What the task asks:
The data is to be set down once more, exactly as it reads.

Data for this exercise:

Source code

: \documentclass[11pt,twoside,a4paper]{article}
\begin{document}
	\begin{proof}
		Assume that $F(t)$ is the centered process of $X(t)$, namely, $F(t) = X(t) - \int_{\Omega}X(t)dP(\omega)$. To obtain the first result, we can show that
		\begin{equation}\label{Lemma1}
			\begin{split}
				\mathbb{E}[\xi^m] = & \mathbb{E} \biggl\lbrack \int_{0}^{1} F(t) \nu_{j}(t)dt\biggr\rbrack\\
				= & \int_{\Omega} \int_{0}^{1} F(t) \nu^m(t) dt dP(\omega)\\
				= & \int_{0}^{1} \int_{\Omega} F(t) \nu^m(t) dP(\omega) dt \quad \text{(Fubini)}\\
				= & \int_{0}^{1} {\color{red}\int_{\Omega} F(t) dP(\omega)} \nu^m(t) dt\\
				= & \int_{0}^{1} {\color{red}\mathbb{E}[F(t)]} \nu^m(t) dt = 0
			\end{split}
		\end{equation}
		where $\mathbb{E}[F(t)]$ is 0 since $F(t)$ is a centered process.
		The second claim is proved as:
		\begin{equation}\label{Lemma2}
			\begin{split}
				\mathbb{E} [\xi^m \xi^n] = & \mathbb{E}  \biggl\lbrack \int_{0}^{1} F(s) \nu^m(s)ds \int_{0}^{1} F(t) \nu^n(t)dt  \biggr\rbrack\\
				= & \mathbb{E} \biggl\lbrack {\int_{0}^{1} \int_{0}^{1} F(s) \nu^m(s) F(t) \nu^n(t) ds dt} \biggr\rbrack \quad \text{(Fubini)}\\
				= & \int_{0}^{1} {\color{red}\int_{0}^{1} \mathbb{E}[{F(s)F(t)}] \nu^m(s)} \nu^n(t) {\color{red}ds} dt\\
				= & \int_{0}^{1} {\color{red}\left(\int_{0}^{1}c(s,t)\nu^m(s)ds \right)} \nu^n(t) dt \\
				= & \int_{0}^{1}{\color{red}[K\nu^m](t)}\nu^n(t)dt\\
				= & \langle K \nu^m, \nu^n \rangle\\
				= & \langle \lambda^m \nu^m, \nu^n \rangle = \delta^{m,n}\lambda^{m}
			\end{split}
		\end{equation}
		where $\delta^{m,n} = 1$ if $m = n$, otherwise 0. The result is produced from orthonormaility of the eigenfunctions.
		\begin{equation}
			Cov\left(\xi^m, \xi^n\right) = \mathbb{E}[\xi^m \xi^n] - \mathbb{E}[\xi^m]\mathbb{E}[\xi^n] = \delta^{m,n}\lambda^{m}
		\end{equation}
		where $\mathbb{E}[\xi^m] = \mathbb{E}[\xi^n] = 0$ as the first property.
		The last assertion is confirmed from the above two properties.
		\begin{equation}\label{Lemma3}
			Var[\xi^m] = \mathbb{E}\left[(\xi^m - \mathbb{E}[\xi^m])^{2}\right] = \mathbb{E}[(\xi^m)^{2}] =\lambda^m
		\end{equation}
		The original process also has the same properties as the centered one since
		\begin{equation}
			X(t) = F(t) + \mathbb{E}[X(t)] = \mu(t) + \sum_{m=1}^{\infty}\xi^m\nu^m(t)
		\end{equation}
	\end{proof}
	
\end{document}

Answer to the problem:
Source code

: \documentclass[11pt,twoside,a4paper]{article}
\begin{document}
	\begin{proof}
		Assume that $F(t)$ is the centered process of $X(t)$, namely, $F(t) = X(t) - \int_{\Omega}X(t)dP(\omega)$. To obtain the first result, we can show that
		\begin{equation}\label{Lemma1}
			\begin{split}
				\mathbb{E}[\xi^m] = & \mathbb{E} \biggl\lbrack \int_{0}^{1} F(t) \nu_{j}(t)dt\biggr\rbrack\\
				= & \int_{\Omega} \int_{0}^{1} F(t) \nu^m(t) dt dP(\omega)\\
				= & \int_{0}^{1} \int_{\Omega} F(t) \nu^m(t) dP(\omega) dt \quad \text{(Fubini)}\\
				= & \int_{0}^{1} {\color{red}\int_{\Omega} F(t) dP(\omega)} \nu^m(t) dt\\
				= & \int_{0}^{1} {\color{red}\mathbb{E}[F(t)]} \nu^m(t) dt = 0
			\end{split}
		\end{equation}
		where $\mathbb{E}[F(t)]$ is 0 since $F(t)$ is a centered process.
		The second claim is proved as:
		\begin{equation}\label{Lemma2}
			\begin{split}
				\mathbb{E} [\xi^m \xi^n] = & \mathbb{E}  \biggl\lbrack \int_{0}^{1} F(s) \nu^m(s)ds \int_{0}^{1} F(t) \nu^n(t)dt  \biggr\rbrack\\
				= & \mathbb{E} \biggl\lbrack {\int_{0}^{1} \int_{0}^{1} F(s) \nu^m(s) F(t) \nu^n(t) ds dt} \biggr\rbrack \quad \text{(Fubini)}\\
				= & \int_{0}^{1} {\color{red}\int_{0}^{1} \mathbb{E}[{F(s)F(t)}] \nu^m(s)} \nu^n(t) {\color{red}ds} dt\\
				= & \int_{0}^{1} {\color{red}\left(\int_{0}^{1}c(s,t)\nu^m(s)ds \right)} \nu^n(t) dt \\
				= & \int_{0}^{1}{\color{red}[K\nu^m](t)}\nu^n(t)dt\\
				= & \langle K \nu^m, \nu^n \rangle\\
				= & \langle \lambda^m \nu^m, \nu^n \rangle = \delta^{m,n}\lambda^{m}
			\end{split}
		\end{equation}
		where $\delta^{m,n} = 1$ if $m = n$, otherwise 0. The result is produced from orthonormaility of the eigenfunctions.
		\begin{equation}
			Cov\left(\xi^m, \xi^n\right) = \mathbb{E}[\xi^m \xi^n] - \mathbb{E}[\xi^m]\mathbb{E}[\xi^n] = \delta^{m,n}\lambda^{m}
		\end{equation}
		where $\mathbb{E}[\xi^m] = \mathbb{E}[\xi^n] = 0$ as the first property.
		The last assertion is confirmed from the above two properties.
		\begin{equation}\label{Lemma3}
			Var[\xi^m] = \mathbb{E}\left[(\xi^m - \mathbb{E}[\xi^m])^{2}\right] = \mathbb{E}[(\xi^m)^{2}] =\lambda^m
		\end{equation}
		The original process also has the same properties as the centered one since
		\begin{equation}
			X(t) = F(t) + \mathbb{E}[X(t)] = \mu(t) + \sum_{m=1}^{\infty}\xi^m\nu^m(t)
		\end{equation}
	\end{proof}
	
\end{document}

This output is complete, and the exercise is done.